Additionally, differences in socioeconomic status (SES) have been established as a robust predictor of GCA in childhood [27,28,29]. Gaps in standardized test scores between the top and bottom SES deciles are sizable [30]. Notably, they are larger in the United States than in other industrialized countries [31], and there is evidence they are growing larger over time [32], potentially reflecting rising structural inequality in the United States [33, 34]. These findings raise pressing questions about how exactly socioeconomic factors get “under the skin” to affect GCA. The potential role of SES in influencing individual differences in GCA via brain functional connectivity patterns has not previously been investigated, c.f. [26].

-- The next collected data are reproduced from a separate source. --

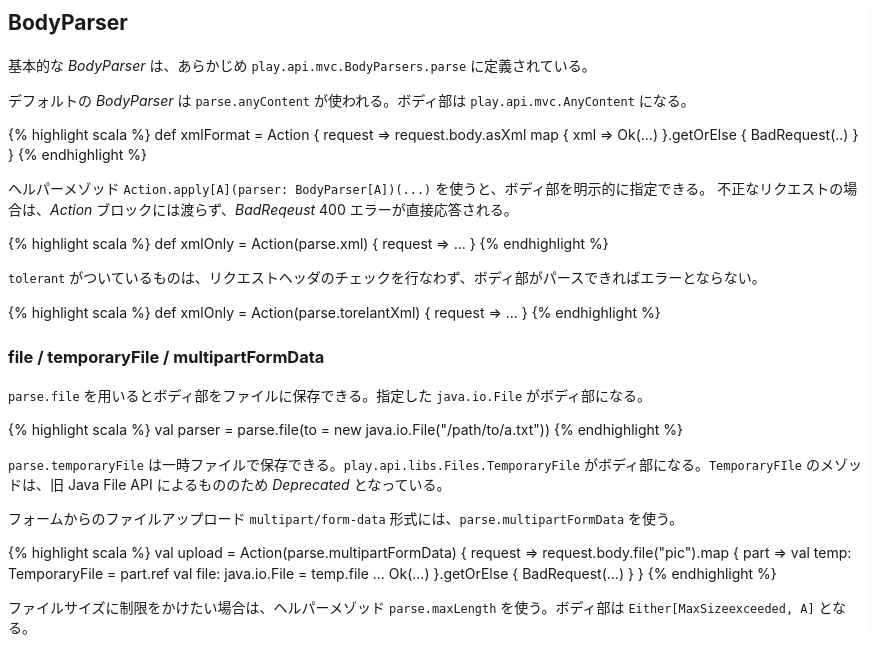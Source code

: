 ## BodyParser

基本的な _BodyParser_ は、あらかじめ `play.api.mvc.BodyParsers.parse` に定義されている。

デフォルトの _BodyParser_ は `parse.anyContent` が使われる。ボディ部は `play.api.mvc.AnyContent` になる。

{% highlight scala %}
def xmlFormat = Action { request =>
  request.body.asXml map { xml =>
    Ok(...)
  }.getOrElse {
    BadRequest(..)
  }
}
{% endhighlight %}

ヘルパーメゾッド `Action.apply[A](parser: BodyParser[A])(...)` を使うと、ボディ部を明示的に指定できる。 不正なリクエストの場合は、_Action_ ブロックには渡らず、_BadReqeust_ 400 エラーが直接応答される。

{% highlight scala %}
def xmlOnly = Action(parse.xml) { request => ... }
{% endhighlight %}

`tolerant` がついているものは、リクエストヘッダのチェックを行なわず、ボディ部がパースできればエラーとならない。

{% highlight scala %}
def xmlOnly = Action(parse.torelantXml) { request => ... }
{% endhighlight %}

### file / temporaryFile / multipartFormData

`parse.file` を用いるとボディ部をファイルに保存できる。指定した `java.io.File` がボディ部になる。

{% highlight scala %}
val parser = parse.file(to = new java.io.File("/path/to/a.txt"))
{% endhighlight %}

`parse.temporaryFile` は一時ファイルで保存できる。`play.api.libs.Files.TemporaryFile` がボディ部になる。`TemporaryFIle` のメゾッドは、旧 Java File API によるもののため _Deprecated_ となっている。

フォームからのファイルアップロード `multipart/form-data` 形式には、`parse.multipartFormData` を使う。

{% highlight scala %}
val upload = Action(parse.multipartFormData) { request =>
  request.body.file("pic").map { part =>
    val temp: TemporaryFile = part.ref
    val file: java.io.File = temp.file
    ...
    Ok(...)
  }.getOrElse {
    BadRequest(...)
  }
}
{% endhighlight %}

ファイルサイズに制限をかけたい場合は、ヘルパーメゾッド `parse.maxLength` を使う。ボディ部は `Either[MaxSizeexceeded, A]` となる。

The present study investigates these critical questions by leveraging data from the Adolescent Brain Cognitive Development (ABCD) study, the largest youth neuroimaging study ever conducted [35, 36], with a racially and economically diverse sample recruited at 21 sites across the United States. We factor analyzed the ABCD neurocognitive task battery [37] that includes 11 task cognitive tasks, yielding a dominant general factor (“GCA”) that captured 75% of the variation in task scores [coefficient ω hierarchical [38]]. To characterize potentially highly distributed brain connectivity patterns related to GCA, we used data-driven multivariate predictive modeling methods [39] applied to resting-state functional connectomes. These methods learn a weighting function over the set of features (in the present case, functional connectivity maps), where the weights aggregate information across the brain and maximize the relationship between brain features and the phenotype of interest (in the present case, GCA scores). We in addition leveraged this multivariate methodology to assess the extent to which individual differences in distributed brain connectivity patterns explain the well-established relationship between SES and GCA [27,28,29].

Methods

Sample and data

The ABCD study is a multisite longitudinal study with 11,875 children between 9 and 10 years of age from 21 sites across the United States. The study conforms to the rules and procedures of each site’s Institutional Review Board, and all participants provide informed consent (parents) or assent (children). Detailed descriptions of recruitment procedures [40], assessments [41], and imaging protocols [42] are available elsewhere.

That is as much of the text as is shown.